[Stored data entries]
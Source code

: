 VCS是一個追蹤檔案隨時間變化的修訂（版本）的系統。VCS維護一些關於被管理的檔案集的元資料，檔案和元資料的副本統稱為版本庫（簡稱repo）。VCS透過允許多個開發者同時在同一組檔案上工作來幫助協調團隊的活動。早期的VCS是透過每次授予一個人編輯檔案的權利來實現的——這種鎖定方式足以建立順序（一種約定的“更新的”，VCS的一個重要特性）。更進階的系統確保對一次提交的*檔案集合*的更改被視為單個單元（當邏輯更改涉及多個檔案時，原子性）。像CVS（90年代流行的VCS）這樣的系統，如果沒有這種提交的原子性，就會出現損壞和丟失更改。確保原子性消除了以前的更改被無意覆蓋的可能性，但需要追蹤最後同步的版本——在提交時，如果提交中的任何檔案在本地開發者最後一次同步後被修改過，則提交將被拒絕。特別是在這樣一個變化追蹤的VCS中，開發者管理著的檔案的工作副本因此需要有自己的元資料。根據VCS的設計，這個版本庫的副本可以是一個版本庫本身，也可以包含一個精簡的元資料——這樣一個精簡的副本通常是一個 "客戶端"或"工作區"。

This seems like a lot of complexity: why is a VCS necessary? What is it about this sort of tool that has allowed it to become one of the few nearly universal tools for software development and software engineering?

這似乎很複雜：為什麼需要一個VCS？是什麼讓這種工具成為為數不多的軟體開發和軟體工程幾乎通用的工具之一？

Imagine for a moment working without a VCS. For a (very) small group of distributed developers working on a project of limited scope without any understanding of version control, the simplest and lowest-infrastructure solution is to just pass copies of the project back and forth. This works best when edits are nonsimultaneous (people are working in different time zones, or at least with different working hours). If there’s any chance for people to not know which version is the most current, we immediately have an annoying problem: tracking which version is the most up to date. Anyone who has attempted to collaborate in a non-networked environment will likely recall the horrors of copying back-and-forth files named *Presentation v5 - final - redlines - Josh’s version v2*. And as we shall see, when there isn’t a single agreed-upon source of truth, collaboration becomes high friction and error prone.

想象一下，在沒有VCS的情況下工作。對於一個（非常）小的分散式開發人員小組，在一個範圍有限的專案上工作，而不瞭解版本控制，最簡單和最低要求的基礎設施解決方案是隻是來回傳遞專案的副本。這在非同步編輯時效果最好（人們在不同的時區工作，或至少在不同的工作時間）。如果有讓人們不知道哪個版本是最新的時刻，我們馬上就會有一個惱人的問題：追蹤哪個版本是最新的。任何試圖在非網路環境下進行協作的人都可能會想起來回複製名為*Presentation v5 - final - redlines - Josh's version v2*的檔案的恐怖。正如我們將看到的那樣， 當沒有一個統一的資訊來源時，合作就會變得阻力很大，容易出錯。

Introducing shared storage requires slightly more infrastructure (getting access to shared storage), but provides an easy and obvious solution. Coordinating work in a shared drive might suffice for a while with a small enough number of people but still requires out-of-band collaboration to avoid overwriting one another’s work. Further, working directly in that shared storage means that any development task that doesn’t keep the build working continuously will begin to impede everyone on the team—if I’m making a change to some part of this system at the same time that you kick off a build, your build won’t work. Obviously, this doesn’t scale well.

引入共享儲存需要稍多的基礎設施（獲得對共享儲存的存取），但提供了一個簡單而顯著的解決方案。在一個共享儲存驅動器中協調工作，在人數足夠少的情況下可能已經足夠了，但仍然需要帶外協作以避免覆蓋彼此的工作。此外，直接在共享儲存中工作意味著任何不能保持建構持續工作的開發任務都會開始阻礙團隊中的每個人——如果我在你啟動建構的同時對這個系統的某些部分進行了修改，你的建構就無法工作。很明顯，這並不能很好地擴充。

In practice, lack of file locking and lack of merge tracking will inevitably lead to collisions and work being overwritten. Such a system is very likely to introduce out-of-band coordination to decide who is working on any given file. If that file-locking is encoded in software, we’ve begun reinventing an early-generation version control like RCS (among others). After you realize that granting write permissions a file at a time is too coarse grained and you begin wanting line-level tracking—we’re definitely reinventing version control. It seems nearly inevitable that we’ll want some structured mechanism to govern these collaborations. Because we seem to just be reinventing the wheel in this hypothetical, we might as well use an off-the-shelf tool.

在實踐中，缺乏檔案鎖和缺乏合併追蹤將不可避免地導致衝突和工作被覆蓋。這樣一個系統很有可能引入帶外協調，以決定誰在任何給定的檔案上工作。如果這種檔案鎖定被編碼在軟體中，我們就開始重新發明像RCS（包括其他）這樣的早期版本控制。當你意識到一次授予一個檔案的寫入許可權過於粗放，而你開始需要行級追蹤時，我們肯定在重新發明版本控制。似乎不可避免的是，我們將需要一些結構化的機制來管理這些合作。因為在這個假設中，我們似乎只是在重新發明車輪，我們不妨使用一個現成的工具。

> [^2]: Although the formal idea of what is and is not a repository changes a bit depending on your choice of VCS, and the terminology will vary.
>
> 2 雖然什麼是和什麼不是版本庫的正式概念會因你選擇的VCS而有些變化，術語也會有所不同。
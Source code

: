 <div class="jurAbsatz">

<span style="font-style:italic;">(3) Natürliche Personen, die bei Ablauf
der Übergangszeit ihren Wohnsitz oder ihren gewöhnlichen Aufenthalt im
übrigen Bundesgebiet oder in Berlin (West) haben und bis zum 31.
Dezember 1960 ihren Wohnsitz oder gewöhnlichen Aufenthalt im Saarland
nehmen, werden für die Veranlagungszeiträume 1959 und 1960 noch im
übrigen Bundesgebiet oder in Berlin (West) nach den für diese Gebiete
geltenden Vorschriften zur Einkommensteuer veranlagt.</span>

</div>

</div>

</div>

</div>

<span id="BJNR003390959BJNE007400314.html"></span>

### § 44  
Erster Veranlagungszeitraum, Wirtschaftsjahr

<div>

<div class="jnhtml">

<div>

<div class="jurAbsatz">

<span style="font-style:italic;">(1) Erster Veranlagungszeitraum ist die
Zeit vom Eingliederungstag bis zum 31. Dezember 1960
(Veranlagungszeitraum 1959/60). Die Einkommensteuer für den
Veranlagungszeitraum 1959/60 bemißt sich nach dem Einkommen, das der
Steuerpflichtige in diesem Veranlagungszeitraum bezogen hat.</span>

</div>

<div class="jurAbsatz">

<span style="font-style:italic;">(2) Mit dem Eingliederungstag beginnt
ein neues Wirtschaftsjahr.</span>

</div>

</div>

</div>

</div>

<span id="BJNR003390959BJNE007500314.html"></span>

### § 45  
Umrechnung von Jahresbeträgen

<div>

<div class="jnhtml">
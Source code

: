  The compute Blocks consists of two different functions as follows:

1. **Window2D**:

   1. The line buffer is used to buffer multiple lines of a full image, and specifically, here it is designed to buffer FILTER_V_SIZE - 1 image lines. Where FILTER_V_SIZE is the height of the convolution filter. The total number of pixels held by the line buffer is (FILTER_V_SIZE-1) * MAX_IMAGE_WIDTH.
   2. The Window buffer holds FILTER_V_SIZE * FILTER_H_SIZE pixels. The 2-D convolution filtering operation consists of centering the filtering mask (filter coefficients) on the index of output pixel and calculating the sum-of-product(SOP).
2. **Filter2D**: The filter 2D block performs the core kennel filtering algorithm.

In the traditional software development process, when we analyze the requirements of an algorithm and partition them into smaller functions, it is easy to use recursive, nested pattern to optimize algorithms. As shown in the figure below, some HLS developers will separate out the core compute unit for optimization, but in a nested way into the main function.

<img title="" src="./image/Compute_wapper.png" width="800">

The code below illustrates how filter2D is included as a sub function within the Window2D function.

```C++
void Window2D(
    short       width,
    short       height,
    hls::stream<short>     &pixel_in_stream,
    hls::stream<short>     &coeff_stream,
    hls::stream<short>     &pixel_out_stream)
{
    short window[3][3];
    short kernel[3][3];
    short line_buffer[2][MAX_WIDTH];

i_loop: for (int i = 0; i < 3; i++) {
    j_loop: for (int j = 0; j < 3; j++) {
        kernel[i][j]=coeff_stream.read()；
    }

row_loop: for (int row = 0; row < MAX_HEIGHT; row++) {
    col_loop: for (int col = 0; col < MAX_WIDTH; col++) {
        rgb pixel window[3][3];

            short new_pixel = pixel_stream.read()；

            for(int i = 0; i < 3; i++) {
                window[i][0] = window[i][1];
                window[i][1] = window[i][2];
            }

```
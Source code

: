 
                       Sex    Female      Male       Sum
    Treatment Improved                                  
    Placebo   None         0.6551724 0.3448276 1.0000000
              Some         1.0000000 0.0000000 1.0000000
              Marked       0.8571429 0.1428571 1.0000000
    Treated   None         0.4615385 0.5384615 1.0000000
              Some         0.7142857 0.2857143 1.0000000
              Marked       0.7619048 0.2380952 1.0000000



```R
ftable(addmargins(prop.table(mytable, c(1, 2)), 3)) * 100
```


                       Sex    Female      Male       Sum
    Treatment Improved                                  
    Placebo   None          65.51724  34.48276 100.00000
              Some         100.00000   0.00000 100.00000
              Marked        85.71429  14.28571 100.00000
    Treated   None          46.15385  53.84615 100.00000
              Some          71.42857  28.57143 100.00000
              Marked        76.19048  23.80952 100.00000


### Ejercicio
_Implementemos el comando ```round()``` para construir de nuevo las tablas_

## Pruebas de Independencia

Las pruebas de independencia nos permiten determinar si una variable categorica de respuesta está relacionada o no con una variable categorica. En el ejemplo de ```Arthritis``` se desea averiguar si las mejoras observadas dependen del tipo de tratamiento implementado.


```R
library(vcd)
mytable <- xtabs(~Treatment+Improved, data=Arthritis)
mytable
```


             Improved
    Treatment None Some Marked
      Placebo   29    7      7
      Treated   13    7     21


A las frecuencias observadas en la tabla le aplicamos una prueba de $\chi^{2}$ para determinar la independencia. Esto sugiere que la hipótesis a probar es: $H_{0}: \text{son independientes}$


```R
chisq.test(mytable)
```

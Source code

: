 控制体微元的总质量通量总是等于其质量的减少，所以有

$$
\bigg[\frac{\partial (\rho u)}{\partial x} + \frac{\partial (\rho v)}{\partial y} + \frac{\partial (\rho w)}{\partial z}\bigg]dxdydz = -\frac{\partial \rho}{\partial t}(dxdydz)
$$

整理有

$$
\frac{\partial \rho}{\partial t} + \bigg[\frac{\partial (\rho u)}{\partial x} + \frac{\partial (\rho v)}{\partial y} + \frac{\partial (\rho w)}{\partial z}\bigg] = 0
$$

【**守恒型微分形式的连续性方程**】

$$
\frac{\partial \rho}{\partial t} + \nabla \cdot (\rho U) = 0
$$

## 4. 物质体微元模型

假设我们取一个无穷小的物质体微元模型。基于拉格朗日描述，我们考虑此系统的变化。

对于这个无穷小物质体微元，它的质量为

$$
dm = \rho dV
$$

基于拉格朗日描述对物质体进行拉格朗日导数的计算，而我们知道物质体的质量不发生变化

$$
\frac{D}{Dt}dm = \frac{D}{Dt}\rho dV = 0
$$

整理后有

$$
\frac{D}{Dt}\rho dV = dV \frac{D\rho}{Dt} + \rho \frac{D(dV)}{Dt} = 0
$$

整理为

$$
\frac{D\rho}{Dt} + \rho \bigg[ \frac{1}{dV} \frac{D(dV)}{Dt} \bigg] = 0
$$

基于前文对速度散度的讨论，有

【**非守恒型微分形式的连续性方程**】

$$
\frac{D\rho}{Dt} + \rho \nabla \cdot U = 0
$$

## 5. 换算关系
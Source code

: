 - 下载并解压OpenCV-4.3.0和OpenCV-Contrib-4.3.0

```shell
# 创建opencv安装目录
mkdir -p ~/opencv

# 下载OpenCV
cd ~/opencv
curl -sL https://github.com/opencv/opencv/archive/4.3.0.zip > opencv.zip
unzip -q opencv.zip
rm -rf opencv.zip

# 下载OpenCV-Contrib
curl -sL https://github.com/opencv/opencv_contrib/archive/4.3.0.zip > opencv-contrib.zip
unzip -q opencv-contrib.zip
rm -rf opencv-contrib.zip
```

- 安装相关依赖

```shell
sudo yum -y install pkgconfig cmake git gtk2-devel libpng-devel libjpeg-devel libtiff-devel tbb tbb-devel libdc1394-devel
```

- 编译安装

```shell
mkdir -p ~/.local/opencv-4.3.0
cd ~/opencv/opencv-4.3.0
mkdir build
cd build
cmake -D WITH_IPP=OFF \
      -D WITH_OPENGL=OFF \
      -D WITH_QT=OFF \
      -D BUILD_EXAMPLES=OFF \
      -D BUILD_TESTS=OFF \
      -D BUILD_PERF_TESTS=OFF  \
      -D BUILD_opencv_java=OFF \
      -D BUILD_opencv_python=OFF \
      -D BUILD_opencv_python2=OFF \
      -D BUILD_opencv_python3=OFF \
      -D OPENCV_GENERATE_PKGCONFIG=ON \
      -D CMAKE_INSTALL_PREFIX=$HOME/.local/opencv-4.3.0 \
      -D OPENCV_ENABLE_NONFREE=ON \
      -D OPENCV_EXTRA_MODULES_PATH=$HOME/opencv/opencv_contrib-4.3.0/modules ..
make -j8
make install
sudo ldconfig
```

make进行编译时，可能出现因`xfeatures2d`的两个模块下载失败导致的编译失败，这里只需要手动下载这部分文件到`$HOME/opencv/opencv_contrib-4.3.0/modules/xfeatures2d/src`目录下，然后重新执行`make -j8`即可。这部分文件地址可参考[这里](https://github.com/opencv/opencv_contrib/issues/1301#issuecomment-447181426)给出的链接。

## Your instructions
Take the lines above from the one containing "引入共享儲存需要稍多的基礎設" down to the one containing "übrigen Bundesgebiet oder in Berlin (West) nach", and transcribe them exactly, both ends included.

## Response for this exercise
引入共享儲存需要稍多的基礎設施（獲得對共享儲存的存取），但提供了一個簡單而顯著的解決方案。在一個共享儲存驅動器中協調工作，在人數足夠少的情況下可能已經足夠了，但仍然需要帶外協作以避免覆蓋彼此的工作。此外，直接在共享儲存中工作意味著任何不能保持建構持續工作的開發任務都會開始阻礙團隊中的每個人——如果我在你啟動建構的同時對這個系統的某些部分進行了修改，你的建構就無法工作。很明顯，這並不能很好地擴充。

In practice, lack of file locking and lack of merge tracking will inevitably lead to collisions and work being overwritten. Such a system is very likely to introduce out-of-band coordination to decide who is working on any given file. If that file-locking is encoded in software, we’ve begun reinventing an early-generation version control like RCS (among others). After you realize that granting write permissions a file at a time is too coarse grained and you begin wanting line-level tracking—we’re definitely reinventing version control. It seems nearly inevitable that we’ll want some structured mechanism to govern these collaborations. Because we seem to just be reinventing the wheel in this hypothetical, we might as well use an off-the-shelf tool.

在實踐中，缺乏檔案鎖和缺乏合併追蹤將不可避免地導致衝突和工作被覆蓋。這樣一個系統很有可能引入帶外協調，以決定誰在任何給定的檔案上工作。如果這種檔案鎖定被編碼在軟體中，我們就開始重新發明像RCS（包括其他）這樣的早期版本控制。當你意識到一次授予一個檔案的寫入許可權過於粗放，而你開始需要行級追蹤時，我們肯定在重新發明版本控制。似乎不可避免的是，我們將需要一些結構化的機制來管理這些合作。因為在這個假設中，我們似乎只是在重新發明車輪，我們不妨使用一個現成的工具。

> [^2]: Although the formal idea of what is and is not a repository changes a bit depending on your choice of VCS, and the terminology will vary.
>
> 2 雖然什麼是和什麼不是版本庫的正式概念會因你選擇的VCS而有些變化，術語也會有所不同。
Source code

: <div class="jurAbsatz">

<span style="font-style:italic;">(3) Natürliche Personen, die bei Ablauf
der Übergangszeit ihren Wohnsitz oder ihren gewöhnlichen Aufenthalt im
übrigen Bundesgebiet oder in Berlin (West) haben und bis zum 31.
Dezember 1960 ihren Wohnsitz oder gewöhnlichen Aufenthalt im Saarland
nehmen, werden für die Veranlagungszeiträume 1959 und 1960 noch im
übrigen Bundesgebiet oder in Berlin (West) nach den für diese Gebiete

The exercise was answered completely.